### Directions
Among the lines below, a stretch begins at the one with "- **Authors**" and ends at the one with "### Description". Repeat that stretch exactly, ends included.

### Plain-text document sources

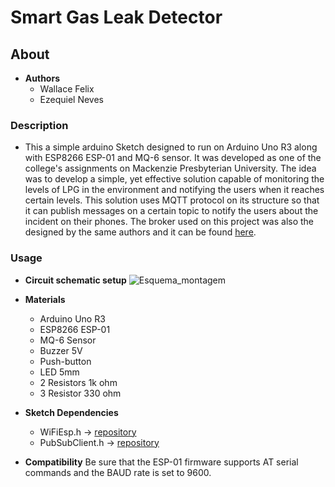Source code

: # Smart Gas Leak Detector
## About
- **Authors**
	 - Wallace Felix
	 - Ezequiel Neves

### Description
- This a simple arduino Sketch designed to run on Arduino Uno R3 along with ESP8266 ESP-01 and MQ-6 sensor. It was developed as one of the college's assignments on Mackenzie Presbyterian University.
	The idea was to develop a simple, yet effective solution capable of monitoring the levels of LPG in the environment and notifying the users when it reaches certain levels.
	This solution uses MQTT protocol on its structure so that it can publish messages on a certain topic to notify the users about the incident on their phones. The broker used on this project was also the designed by the same authors and it can be found [here](https://github.com/nbezequiel/flamable-mqtt-broker).

### Usage
- **Circuit schematic setup**
![Esquema_montagem](https://user-images.githubusercontent.com/48225559/85324870-0253c480-b4a1-11ea-810a-09b9b19eb67e.png)

- **Materials**
	- Arduino Uno R3
	- ESP8266 ESP-01
	- MQ-6 Sensor
	- Buzzer 5V
	- Push-button
	- LED 5mm
	- 2 Resistors 1k ohm
	- 3 Resistor 330 ohm

- **Sketch Dependencies**
	- WiFiEsp.h -> [repository](https://github.com/bportaluri/WiFiEsp)
	- PubSubClient.h -> [repository](https://github.com/knolleary/pubsubclient)

- **Compatibility**
	Be sure that the ESP-01 firmware supports AT serial commands and the BAUD rate is set to 9600.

### Output for this exercise
- **Authors**
	 - Wallace Felix
	 - Ezequiel Neves

### Description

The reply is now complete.